# Performance Probleme wegen vieler Objekte



## OnDemand (5. Okt 2016)

hallo zusammen,

stoße mit meinem Server langsam an seine Grenzen. Ständig Kapazitätsprobleme und die CPU wird von Glassfish fast zu 100% genutzt. Jetzt muss ich meine Programmierung hinterfragen...

Ich lese ca 50 Txt Dateien und erstelle für jede Zeile ein Object. ZB jede Datei hat 10.000 Zeilen, jede Zeile ist ein Auto welches zum Objekt wird mit Ps, Marke etc. Ca 30 Getter und Setter.

Hier fangen schon die ersten Probleme an, zu viele Objekte! Server lahmt langsam, xmx ist auf 30GB aber trotzdem krachts! 

Sollte man jetzt die Daten schon in einer DB zwischenspeichern?

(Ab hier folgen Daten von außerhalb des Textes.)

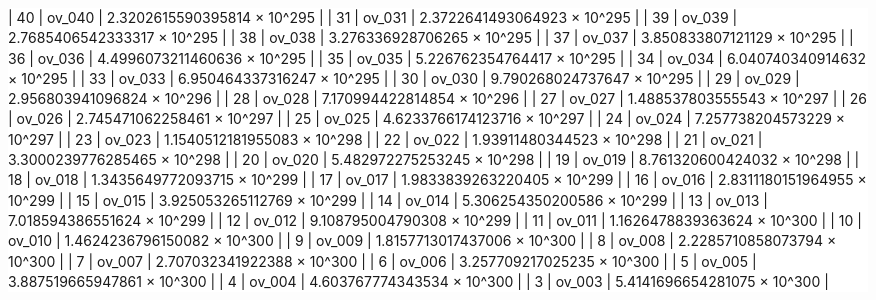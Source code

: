 | 40 | ov_040 | 2.3202615590395814 × 10^295 |
| 31 | ov_031 | 2.3722641493064923 × 10^295 |
| 39 | ov_039 | 2.7685406542333317 × 10^295 |
| 38 | ov_038 | 3.276336928706265 × 10^295 |
| 37 | ov_037 | 3.850833807121129 × 10^295 |
| 36 | ov_036 | 4.4996073211460636 × 10^295 |
| 35 | ov_035 | 5.226762354764417 × 10^295 |
| 34 | ov_034 | 6.040740340914632 × 10^295 |
| 33 | ov_033 | 6.950464337316247 × 10^295 |
| 30 | ov_030 | 9.790268024737647 × 10^295 |
| 29 | ov_029 | 2.956803941096824 × 10^296 |
| 28 | ov_028 | 7.170994422814854 × 10^296 |
| 27 | ov_027 | 1.488537803555543 × 10^297 |
| 26 | ov_026 | 2.745471062258461 × 10^297 |
| 25 | ov_025 | 4.6233766174123716 × 10^297 |
| 24 | ov_024 | 7.257738204573229 × 10^297 |
| 23 | ov_023 | 1.1540512181955083 × 10^298 |
| 22 | ov_022 | 1.93911480344523 × 10^298 |
| 21 | ov_021 | 3.3000239776285465 × 10^298 |
| 20 | ov_020 | 5.482972275253245 × 10^298 |
| 19 | ov_019 | 8.761320600424032 × 10^298 |
| 18 | ov_018 | 1.3435649772093715 × 10^299 |
| 17 | ov_017 | 1.9833839263220405 × 10^299 |
| 16 | ov_016 | 2.8311180151964955 × 10^299 |
| 15 | ov_015 | 3.925053265112769 × 10^299 |
| 14 | ov_014 | 5.306254350200586 × 10^299 |
| 13 | ov_013 | 7.018594386551624 × 10^299 |
| 12 | ov_012 | 9.108795004790308 × 10^299 |
| 11 | ov_011 | 1.1626478839363624 × 10^300 |
| 10 | ov_010 | 1.4624236796150082 × 10^300 |
| 9 | ov_009 | 1.8157713017437006 × 10^300 |
| 8 | ov_008 | 2.2285710858073794 × 10^300 |
| 7 | ov_007 | 2.707032341922388 × 10^300 |
| 6 | ov_006 | 3.257709217025235 × 10^300 |
| 5 | ov_005 | 3.887519665947861 × 10^300 |
| 4 | ov_004 | 4.603767774343534 × 10^300 |
| 3 | ov_003 | 5.4141696654281075 × 10^300 |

Die Objekte werden dann mit externen Datenbanken abgeglichen, und da aktualisiert wenn sich Preise oder Lieferstati geändert haben. Dann ist das Objekt unnütz und kann verschwinden. 

Da die Daten nicht ständig gleich sind und bei jedem Lesen neuenWerten haben, habe ich darauf verzichtet diese persistent zu machen.

Freue mich auf konstruktive Vorschläge! Wann speichert Ihr Daten in einer DB ab? Würde das abspeichern Kapazitätsprobleme mindern?


----------



## stg (5. Okt 2016)

Brauchst du denn alle Daten _gleichzeitig_ im Speicher? Und brauchst du überhaupt alle Daten aus deinen Text-Files?
Nach deiner Problem-Beschreibung zu urteilen kannst du das doch auch alles häppchenweise machen ohne großenn Memory Footprint..

Hast du mal geschaut, wie viel Speicher deine Objecte tatsächlich belegen? Um die 30GB vollzubekommen müsste da ja schon einiges drin stehen....

Wenn du 50 Text-Files mit je 10.000 Zeilen einliest und währenddessen noch anderes machst, dann geht da natürlich kurzzeitig die CPU Auslastung hoch. Wäre doch auch doof, wenn dein Programm nicht all das an Resourcen nutzt, was es kriegen kann, sonst hättest du da ja quasi eine schon von Haus aus eingebaute Performance-Bremse drin.



NicoDeluxe hat gesagt.:


> Sollte man jetzt die Daten schon in einer DB zwischenspeichern?



Was erhoffst du dir davon? Ob du jetzt 50.000 "Objekte" aus einer Text-Datei oder aus einer Datenbank ausliest wirkt sich ja nicht auf den Speicherverbrauch deiner Anwendung aus.




NicoDeluxe hat gesagt.:


> Würde das abspeichern Kapazitätsprobleme mindern?


Kapazität von was jetzt genau?



NicoDeluxe hat gesagt.:


> Wann speichert Ihr Daten in einer DB ab?


Wenn es sinnvoll ist.
Siehe hier: http://programmers.stackexchange.com/a/190483/244281


----------



## OnDemand (6. Okt 2016)

Hallo, morgen Stg,
ich brauche sie nicht alle gleichzeitig. Aber ich habe alle Objekte einer List geaddet um diese mit der DB abzugleichen (was fehlt in der DB, was muss aus der Liste neu in die DB gehen und fehlende Objekte aus der List, sollten in der DB gelöscht werden)

Werde statt Objecte zu List zu schreiben, eine Liste mit String erstellen, welche die Artikelnummern behinhaltet. 
Werde mal die Datei lesen; Erste Zeile ein Objekt erstellen -> an die DB geben und die SKU an die List hängen. Nächste Zeile das gleiche. So ist ja eigentlich immer nur 1 Objekt im Speicher.


----------



## OnDemand (8. Okt 2016)

Hallo,

hab es jetzt mal umprogrammiert. von vorher 100.000 Objekte bin ich beim Profiling nun bei 1000 Objekten, welche alle paar Sekunden wieder auf 0 gehen also kommt wahrscheinlich der Garbage Collector um die Ecke.

Edit: Ich erstelle je CSV ein Auto-Objekt, übergebe es an die DB. In der nächsten Zeile wird das Objekt überschrieben. Somit habe ich nur noch 1 Objekt  Mein Gott hatte ich nen Denkfehler!


----------